By Bob Weir, April 11, 2016

In marketing you may often be asked what your point of difference is. Why would a new customer choose you over a competitor? To give you a sense of the challenge facing small businesses here are a few numbers for Hamilton (Waikato, New Zealand) and the surrounding centres.  There are approximately:

  • 120 accountants
  • 130 electricians
  • 165 Builders
  • 50 Earth moving companies
  • 20 Fencing businesses
  • 45 Landscapers
  • 15 Industrial shed builders

 … and I could go on, but I am sure you get the idea.

If you are one of these accountants, electricians, builders, or landscapers why would a customer choose you? When I ask the many business owners I come across what sets them apart, the conversation usually starts with things like our workmanship, quality or service. I believe these are the minimum that every business needs to do. If a business is not doing these things they won't last long. To answer the question we need to dig deeper into what, as small business owners, is driving us.

Two key questions I believe every business owner needs to ask and clearly answer are the following two questions.  These will help clarify what makes them different. 

  1. Why does my small business exist? What is its purpose?

  2. What do I stand for? What are my core values?

I raised these questions in my blog on developing your strategy.

Many business owners really struggle to comprehend the importance of these questions and why the answers are so critical. If the purpose of your business is solely to make a living you are already in trouble. There are many easier ways to make a living than small business. Others are lifestyle, or not working for someone. All are very important but why would a customer use you based on this alone? Sorry, they don't really care about the business owner’s lifestyle.  They only care about getting their problem solved or their needs satisfied.

 Simon Sinek's now famous Golden Circle illustrates this:

The Golden Cirle

I am sure all of us could describe "WHAT" the 120 accountants, 130 electricians or 165 builders do in Hamilton. We could also have a reasonable go at assessing "HOW" they go about it, although this will differ from business to business. However, I am confident very few of us after looking at these business' websites (if they have one!!) will know “WHY” they do it. This more than anything will set them apart.

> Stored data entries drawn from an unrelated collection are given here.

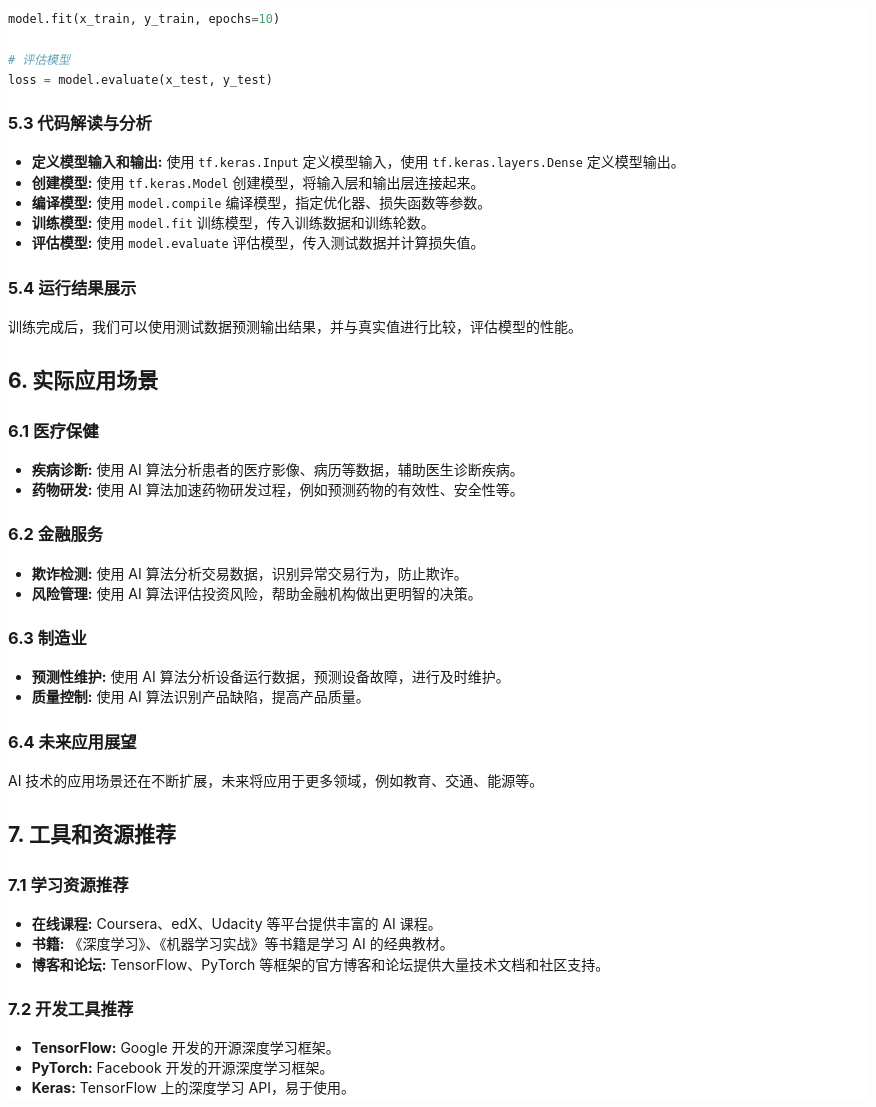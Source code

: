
 ```python
model.fit(x_train, y_train, epochs=10)

# 评估模型
loss = model.evaluate(x_test, y_test)
```

### 5.3  代码解读与分析

* **定义模型输入和输出:** 使用 `tf.keras.Input` 定义模型输入，使用 `tf.keras.layers.Dense` 定义模型输出。
* **创建模型:** 使用 `tf.keras.Model` 创建模型，将输入层和输出层连接起来。
* **编译模型:** 使用 `model.compile` 编译模型，指定优化器、损失函数等参数。
* **训练模型:** 使用 `model.fit` 训练模型，传入训练数据和训练轮数。
* **评估模型:** 使用 `model.evaluate` 评估模型，传入测试数据并计算损失值。

### 5.4  运行结果展示

训练完成后，我们可以使用测试数据预测输出结果，并与真实值进行比较，评估模型的性能。

## 6. 实际应用场景

### 6.1  医疗保健

* **疾病诊断:** 使用 AI 算法分析患者的医疗影像、病历等数据，辅助医生诊断疾病。
* **药物研发:** 使用 AI 算法加速药物研发过程，例如预测药物的有效性、安全性等。

### 6.2  金融服务

* **欺诈检测:** 使用 AI 算法分析交易数据，识别异常交易行为，防止欺诈。
* **风险管理:** 使用 AI 算法评估投资风险，帮助金融机构做出更明智的决策。

### 6.3  制造业

* **预测性维护:** 使用 AI 算法分析设备运行数据，预测设备故障，进行及时维护。
* **质量控制:** 使用 AI 算法识别产品缺陷，提高产品质量。

### 6.4  未来应用展望

AI 技术的应用场景还在不断扩展，未来将应用于更多领域，例如教育、交通、能源等。

## 7. 工具和资源推荐

### 7.1  学习资源推荐

* **在线课程:** Coursera、edX、Udacity 等平台提供丰富的 AI 课程。
* **书籍:** 《深度学习》、《机器学习实战》等书籍是学习 AI 的经典教材。
* **博客和论坛:** TensorFlow、PyTorch 等框架的官方博客和论坛提供大量技术文档和社区支持。

### 7.2  开发工具推荐

* **TensorFlow:** Google 开发的开源深度学习框架。
* **PyTorch:** Facebook 开发的开源深度学习框架。
* **Keras:** TensorFlow 上的深度学习 API，易于使用。
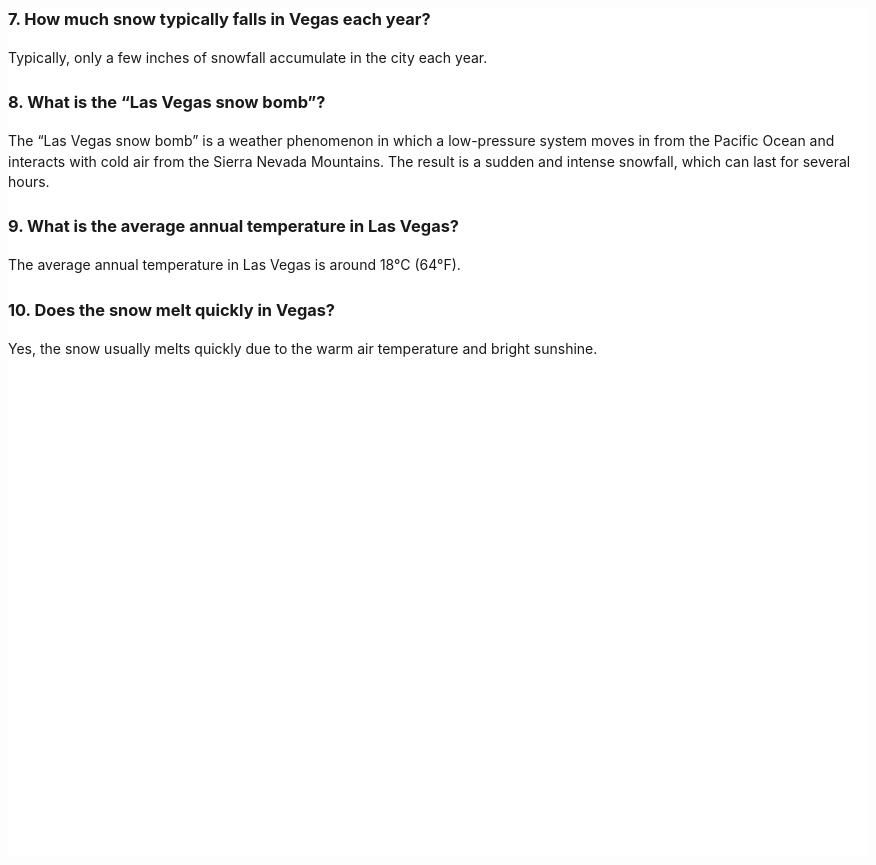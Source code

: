 <h3>7. How much snow typically falls in Vegas each year?</h3>
<p>Typically, only a few inches of snowfall accumulate in the city each year.</p>

<h3>8. What is the “Las Vegas snow bomb”?</h3>
<p>The “Las Vegas snow bomb” is a weather phenomenon in which a low-pressure system moves in from the Pacific Ocean and interacts with cold air from the Sierra Nevada Mountains. The result is a sudden and intense snowfall, which can last for several hours.</p>

<h3>9. What is the average annual temperature in Las Vegas?</h3>
<p>The average annual temperature in Las Vegas is around 18°C (64°F).</p>

<h3>10. Does the snow melt quickly in Vegas?</h3>
<p>Yes, the snow usually melts quickly due to the warm air temperature and bright sunshine.</p>

<div style="position: relative; padding-bottom: 56.25%; overflow: hidden"><iframe src="https://www.youtube.com/embed/SdvlC3u8lOI" frameborder="0" allow="accelerometer; autoplay; clipboard-write; encrypted-media; gyroscope; picture-in-picture; web-share" allowfullscreen style="position: absolute; top: 0; left: 0; width: 100%; height: 100%;"></iframe>
</div>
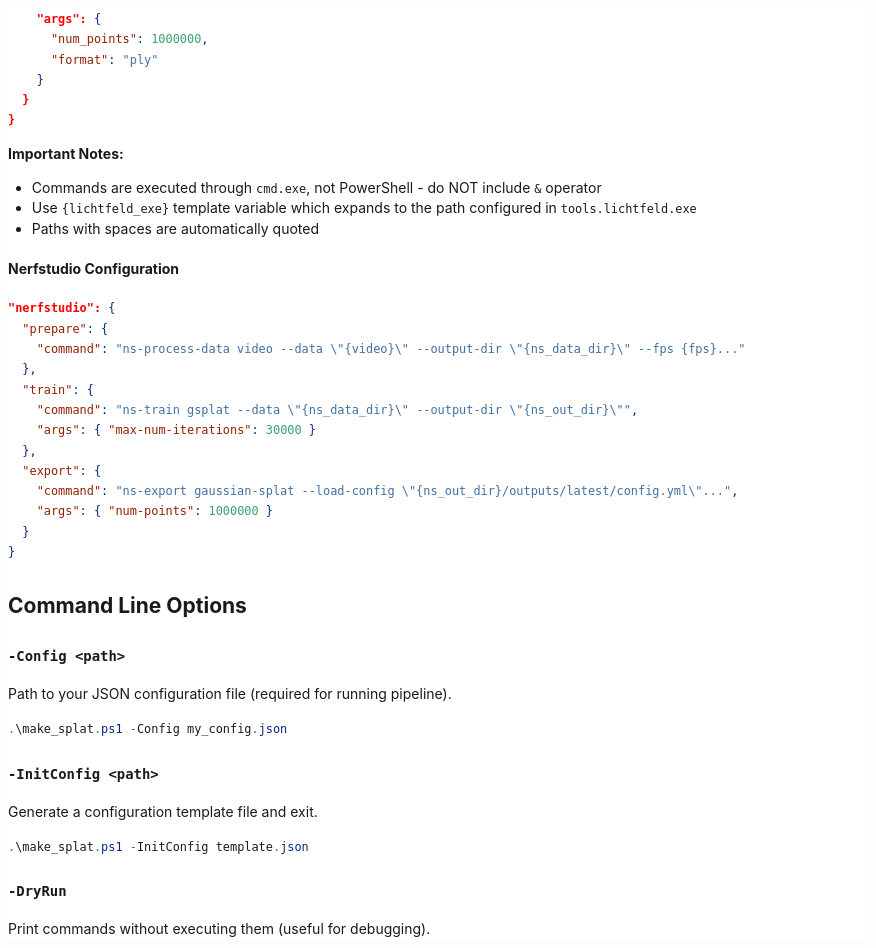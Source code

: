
 ```json
    "args": {
      "num_points": 1000000,
      "format": "ply"
    }
  }
}
```

**Important Notes:**
- Commands are executed through `cmd.exe`, not PowerShell - do NOT include `&` operator
- Use `{lichtfeld_exe}` template variable which expands to the path configured in `tools.lichtfeld.exe`
- Paths with spaces are automatically quoted

#### Nerfstudio Configuration

```json
"nerfstudio": {
  "prepare": {
    "command": "ns-process-data video --data \"{video}\" --output-dir \"{ns_data_dir}\" --fps {fps}..."
  },
  "train": {
    "command": "ns-train gsplat --data \"{ns_data_dir}\" --output-dir \"{ns_out_dir}\"",
    "args": { "max-num-iterations": 30000 }
  },
  "export": {
    "command": "ns-export gaussian-splat --load-config \"{ns_out_dir}/outputs/latest/config.yml\"...",
    "args": { "num-points": 1000000 }
  }
}
```

## Command Line Options

### `-Config <path>`
Path to your JSON configuration file (required for running pipeline).

```powershell
.\make_splat.ps1 -Config my_config.json
```

### `-InitConfig <path>`
Generate a configuration template file and exit.

```powershell
.\make_splat.ps1 -InitConfig template.json
```

### `-DryRun`
Print commands without executing them (useful for debugging).
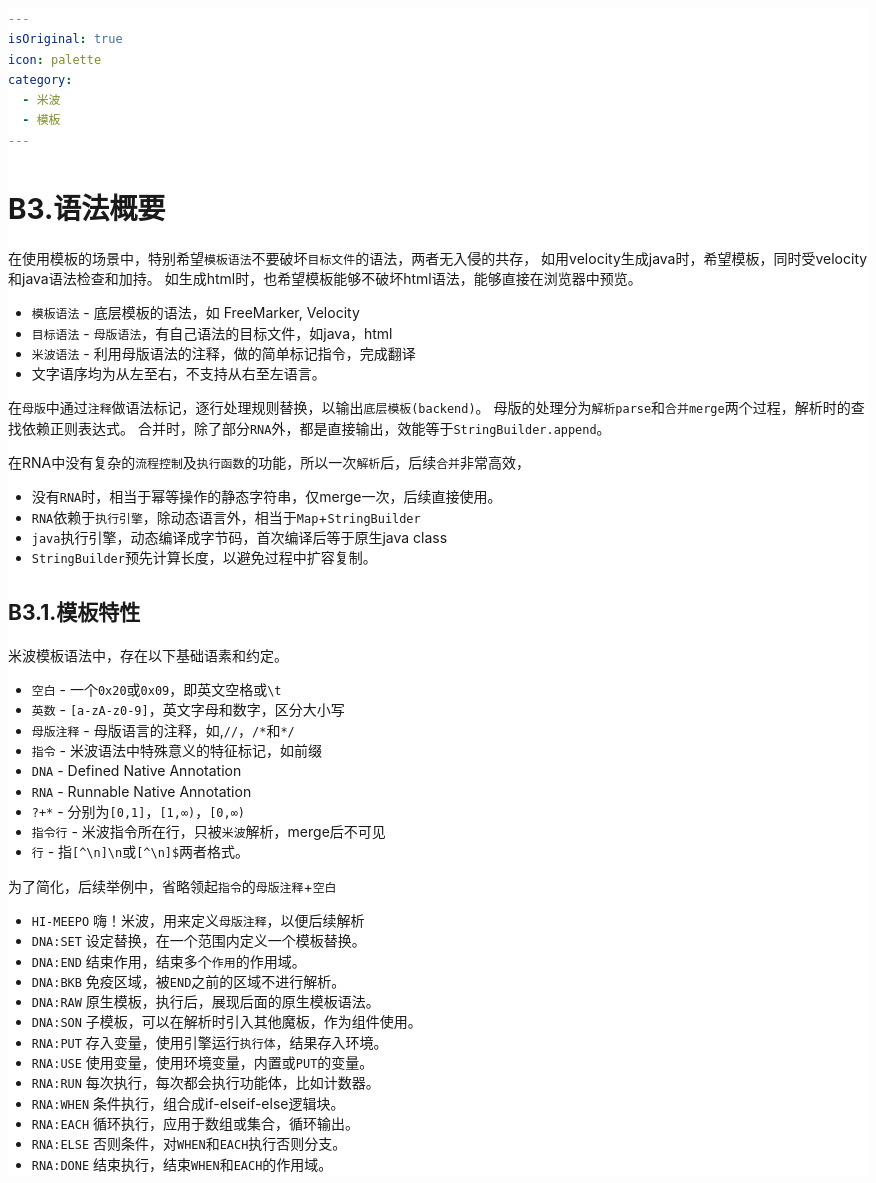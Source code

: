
 ```yaml
---
isOriginal: true
icon: palette
category:
  - 米波
  - 模板
---
```


# B3.语法概要

在使用模板的场景中，特别希望`模板语法`不要破坏`目标文件`的语法，两者无入侵的共存，
如用velocity生成java时，希望模板，同时受velocity和java语法检查和加持。
如生成html时，也希望模板能够不破坏html语法，能够直接在浏览器中预览。

* `模板语法` - 底层模板的语法，如 FreeMarker, Velocity
* `目标语法` - `母版语法`，有自己语法的目标文件，如java，html
* `米波语法` - 利用母版语法的注释，做的简单标记指令，完成翻译
* 文字语序均为从左至右，不支持从右至左语言。

在`母版`中通过`注释`做语法标记，逐行处理规则替换，以输出`底层模板(backend)`。
母版的处理分为`解析parse`和`合并merge`两个过程，解析时的查找依赖正则表达式。
合并时，除了部分`RNA`外，都是直接输出，效能等于`StringBuilder.append`。

在RNA中没有复杂的`流程控制`及`执行函数`的功能，所以一次`解析`后，后续`合并`非常高效，

* 没有`RNA`时，相当于幂等操作的静态字符串，仅merge一次，后续直接使用。
* `RNA`依赖于`执行引擎`，除动态语言外，相当于`Map`+`StringBuilder`
* `java`执行引擎，动态编译成字节码，首次编译后等于原生java class
* `StringBuilder`预先计算长度，以避免过程中扩容复制。

## B3.1.模板特性

米波模板语法中，存在以下基础语素和约定。

* `空白` - 一个`0x20`或`0x09`，即英文空格或`\t`
* `英数` - `[a-zA-z0-9]`，英文字母和数字，区分大小写
* `母版注释` - 母版语言的注释，如,`//`，`/*`和`*/`
* `指令` - 米波语法中特殊意义的特征标记，如前缀
* `DNA` - Defined Native Annotation
* `RNA` - Runnable Native Annotation
* `?+*` - 分别为`[0,1]`，`[1,∞)`，`[0,∞)`
* `指令行` - 米波指令所在行，只被`米波`解析，merge后不可见
* `行` - 指`[^\n]\n`或`[^\n]$`两者格式。

为了简化，后续举例中，省略领起`指令`的`母版注释`+`空白`

* `HI-MEEPO` 嗨！米波，用来定义`母版注释`，以便后续解析
* `DNA:SET` 设定替换，在一个范围内定义一个模板替换。
* `DNA:END` 结束作用，结束多个`作用`的作用域。
* `DNA:BKB` 免疫区域，被`END`之前的区域不进行解析。
* `DNA:RAW` 原生模板，执行后，展现后面的原生模板语法。
* `DNA:SON` 子模板，可以在解析时引入其他魔板，作为组件使用。
* `RNA:PUT` 存入变量，使用引擎运行`执行体`，结果存入环境。
* `RNA:USE` 使用变量，使用环境变量，内置或`PUT`的变量。
* `RNA:RUN` 每次执行，每次都会执行功能体，比如计数器。
* `RNA:WHEN` 条件执行，组合成if-elseif-else逻辑块。
* `RNA:EACH` 循环执行，应用于数组或集合，循环输出。
* `RNA:ELSE` 否则条件，对`WHEN`和`EACH`执行否则分支。
* `RNA:DONE` 结束执行，结束`WHEN`和`EACH`的作用域。
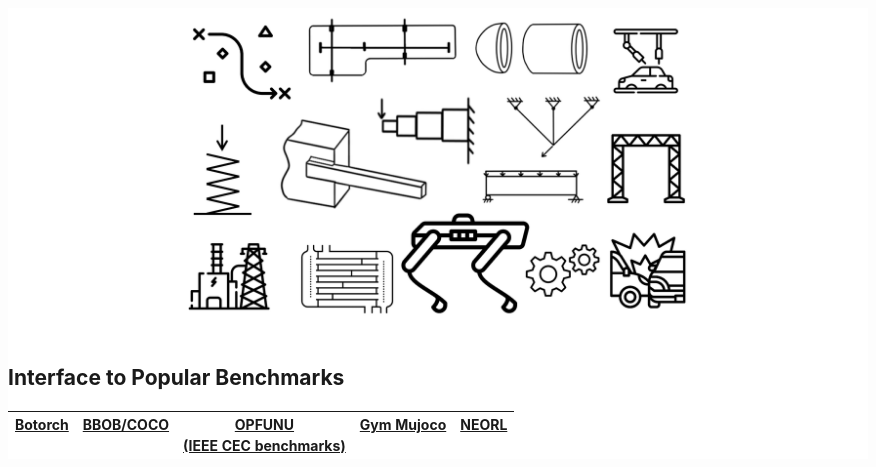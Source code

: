 <center><img src="docs/Figures/TopFuns_Icon_v2.png" width="500"></center>


## Interface to Popular Benchmarks

| [Botorch](https://botorch.org/)  | [BBOB/COCO](https://coco-platform.org/) | [OPFUNU<br/>(IEEE CEC benchmarks)](https://github.com/thieu1995/opfunu) | [Gym Mujoco](https://www.gymlibrary.dev/environments/mujoco/index.html) | [NEORL](https://neorl.readthedocs.io/en/latest/#) |
| :------: | :------:  | :------:   | :------:   | :------:   |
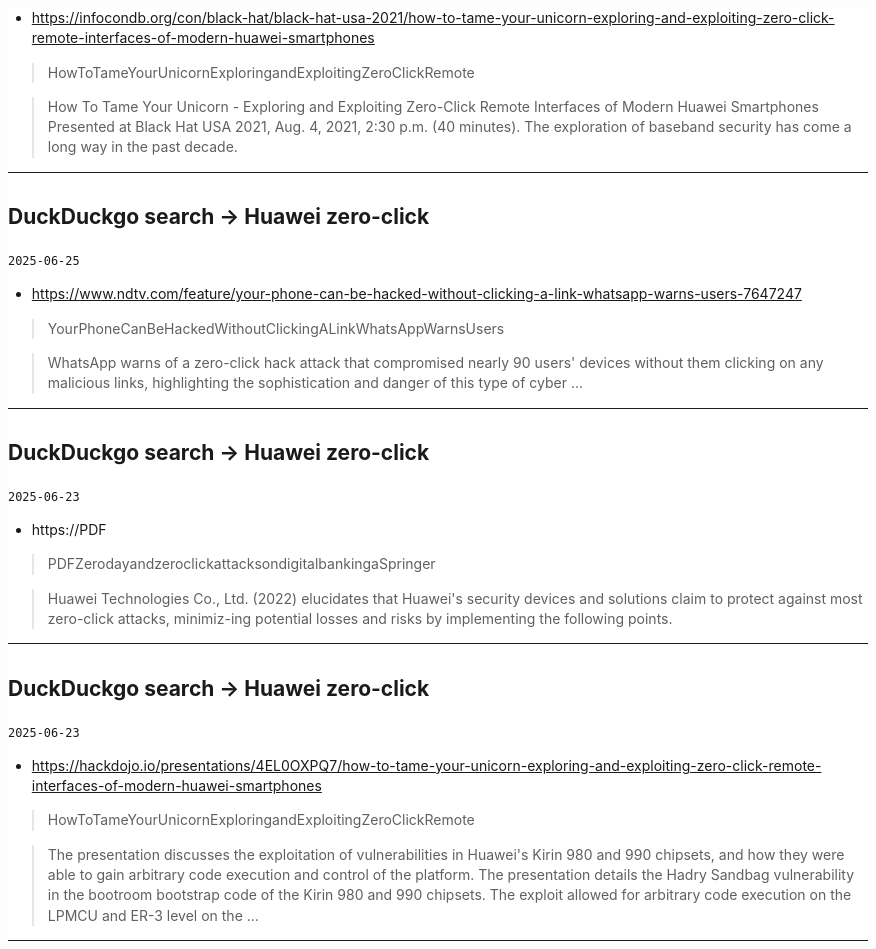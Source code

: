 * https://infocondb.org/con/black-hat/black-hat-usa-2021/how-to-tame-your-unicorn-exploring-and-exploiting-zero-click-remote-interfaces-of-modern-huawei-smartphones

<blockquote>
 HowToTameYourUnicornExploringandExploitingZeroClickRemote
</blockquote>
<blockquote>
How To Tame Your Unicorn - Exploring and Exploiting Zero-Click Remote Interfaces of Modern Huawei Smartphones Presented at Black Hat USA 2021, Aug. 4, 2021, 2:30 p.m. (40 minutes). The exploration of baseband security has come a long way in the past decade.
</blockquote>

---

## DuckDuckgo search -> Huawei zero-click
`2025-06-25`

* https://www.ndtv.com/feature/your-phone-can-be-hacked-without-clicking-a-link-whatsapp-warns-users-7647247

<blockquote>
 YourPhoneCanBeHackedWithoutClickingALinkWhatsAppWarnsUsers
</blockquote>
<blockquote>
WhatsApp warns of a zero-click hack attack that compromised nearly 90 users' devices without them clicking on any malicious links, highlighting the sophistication and danger of this type of cyber ...
</blockquote>

---

## DuckDuckgo search -> Huawei zero-click
`2025-06-23`

* https://PDF

<blockquote>
 PDFZerodayandzeroclickattacksondigitalbankingaSpringer
</blockquote>
<blockquote>
Huawei Technologies Co., Ltd. (2022) elucidates that Huawei's security devices and solutions claim to protect against most zero-click attacks, minimiz-ing potential losses and risks by implementing the following points.
</blockquote>

---

## DuckDuckgo search -> Huawei zero-click
`2025-06-23`

* https://hackdojo.io/presentations/4EL0OXPQ7/how-to-tame-your-unicorn-exploring-and-exploiting-zero-click-remote-interfaces-of-modern-huawei-smartphones

<blockquote>
 HowToTameYourUnicornExploringandExploitingZeroClickRemote
</blockquote>
<blockquote>
The presentation discusses the exploitation of vulnerabilities in Huawei's Kirin 980 and 990 chipsets, and how they were able to gain arbitrary code execution and control of the platform. The presentation details the Hadry Sandbag vulnerability in the bootroom bootstrap code of the Kirin 980 and 990 chipsets. The exploit allowed for arbitrary code execution on the LPMCU and ER-3 level on the ...
</blockquote>

---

Those businesses focused on what their customer’s needs are and not their own needs will stand out. Those who have an extensive list of highly satisfied customs will stand out.

Those who behave in total alignment with their values no matter the cost will also stand out. What you stand for, your values, are reflected in your behaviours and your staff's behaviours. For example, if your value is serving customers rather than answering phone calls, turning up on time every time, being polite and professional and doing that little bit extra, reflects on the value that your customers perceive.

Customers must recognize that you stand for something
— Howard Schultz - Starbucks

Finally, make it easy for customers to find you, and when they find you make it easy to understand what sets you apart. In my searching to produce these figures many of these businesses were difficult to find.  Even fewer gave me any sense of why anyone would use or recommend them.  One third of the accountants had no website and no information to gauge how they work or why they exist. For builders the number was about 48% and for electricians it was over 53%.  Of those with websites very few left an impression of what set them apart from competitors.

If you work just for money, you’ll never make it, but if you love what you’re doing and you always put the customer first, success will be yours
— Ray Kroc - Founder - McDonalds

So, stop and ask yourself how you would answer the question of a potential new customer?

Why would I choose you, rather then the
many other people who do what you do?

If you can’t answer this question stop and ask yourself the fundamental questions of WHY first and then start working your way through HOW you do it before you start talking about WHAT you do.